Format Flag value Content Example
JSON json CommonDevice serialized with encoding/json JSON Export Examples
YAML yaml (or yml) CommonDevice serialized with go.yaml.in/yaml/v3 YAML Processing Examples

The CommonDevice schema these formats expose is documented in Model Reference (auto-generated from the Go struct definitions in pkg/model).

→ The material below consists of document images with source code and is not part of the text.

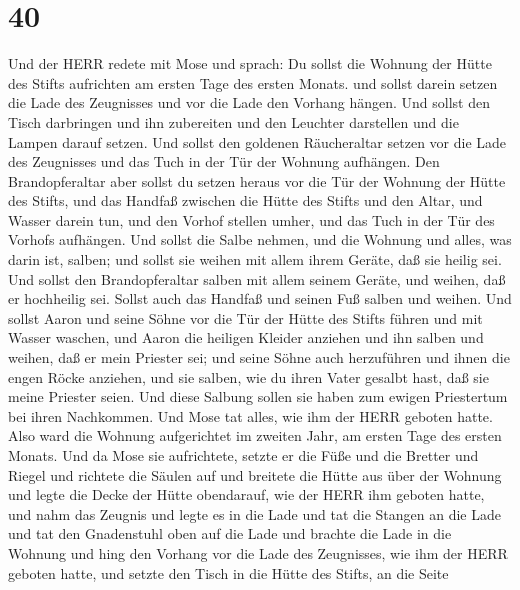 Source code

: \hypertarget{section-39}{%
\section{40}\label{section-39}}

 Und der HERR redete mit Mose und sprach:  Du
sollst die Wohnung der Hütte des Stifts aufrichten am ersten Tage des
ersten Monats.  und sollst darein setzen die Lade des
Zeugnisses und vor die Lade den Vorhang hängen.  Und sollst
den Tisch darbringen und ihn zubereiten und den Leuchter darstellen und
die Lampen darauf setzen.  Und sollst den goldenen
Räucheraltar setzen vor die Lade des Zeugnisses und das Tuch in der Tür
der Wohnung aufhängen.  Den Brandopferaltar aber sollst du
setzen heraus vor die Tür der Wohnung der Hütte des Stifts, 
und das Handfaß zwischen die Hütte des Stifts und den Altar, und Wasser
darein tun,  und den Vorhof stellen umher, und das Tuch in
der Tür des Vorhofs aufhängen.  Und sollst die Salbe nehmen,
und die Wohnung und alles, was darin ist, salben; und sollst sie weihen
mit allem ihrem Geräte, daß sie heilig sei.  Und sollst den
Brandopferaltar salben mit allem seinem Geräte, und weihen, daß er
hochheilig sei.  Sollst auch das Handfaß und seinen Fuß
salben und weihen.  Und sollst Aaron und seine Söhne vor
die Tür der Hütte des Stifts führen und mit Wasser waschen,
 und Aaron die heiligen Kleider anziehen und ihn salben und
weihen, daß er mein Priester sei;  und seine Söhne auch
herzuführen und ihnen die engen Röcke anziehen,  und sie
salben, wie du ihren Vater gesalbt hast, daß sie meine Priester seien.
Und diese Salbung sollen sie haben zum ewigen Priestertum bei ihren
Nachkommen.  Und Mose tat alles, wie ihm der HERR geboten
hatte.  Also ward die Wohnung aufgerichtet im zweiten Jahr,
am ersten Tage des ersten Monats.  Und da Mose sie
aufrichtete, setzte er die Füße und die Bretter und Riegel und richtete
die Säulen auf  und breitete die Hütte aus über der Wohnung
und legte die Decke der Hütte obendarauf, wie der HERR ihm geboten
hatte,  und nahm das Zeugnis und legte es in die Lade und
tat die Stangen an die Lade und tat den Gnadenstuhl oben auf die Lade
 und brachte die Lade in die Wohnung und hing den Vorhang
vor die Lade des Zeugnisses, wie ihm der HERR geboten hatte,
 und setzte den Tisch in die Hütte des Stifts, an die Seite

Structural honesty on unpopulated fields

JSON and YAML output include every CommonDevice field. When a subsystem is not yet implemented for a given device type (e.g., KeaDHCP on pfSense), the field is empty AND a ConversionWarning is emitted with a stable message: "not yet implemented in pfSense converter". Agents can filter on this substring instead of guessing why a field is empty. The canonical list of gaps is exposed via pkg/parser/pfsense.KnownGaps() and documented in the Device Support Matrix.

Public Go API

For programmatic consumers embedding opnDossier as a library (not via the CLI), see API Reference and the Public API Contract. Key entry points live in pkg/parser and pkg/model; the public API is under semver commitment from v1.5 onward.

Configuration

  • Configuration Reference — every flag, environment variable, and config-file key with types, defaults, and precedence rules
  • config init emits a fully annotated default config that can be used as a starting template

Exit semantics

  • Exit code 0 — success (parse/audit/convert completed with no fatal error)
  • Exit code non-zero — fatal error; details on stderr
  • Non-fatal issues (unrecognized XML elements, missing subsystems, unresolved alias references) are reported as warnings on stderr and do not change the exit code
  • audit --mode blue exits 0 even when compliance checks fail; parse the audit output to detect findings

Device support

  • Device Support Matrix — OPNsense vs. pfSense coverage per CommonDevice subsystem
  • pkg/parser.DeviceType is a typed string enum; use DeviceTypeOPNsense / DeviceTypePfSense rather than the raw literals

Security-sensitive operations

If your pipeline loads third-party compliance plugins via --plugin-dir, read Third-Party Plugin Security first. The loader performs preflight checks (symlink rejection, permission-bit enforcement on POSIX, SHA-256 audit logging) but does not sandbox or verify signatures; plugin loading is Linux/macOS/FreeBSD only and is a clean no-op on Windows.

Integration with the action.yaml

opnDossier ships a GitHub Action at the repo root (action.yaml). For CI-driven audit pipelines, the action wraps the CLI and emits structured JSON; see the repo root README for the canonical example.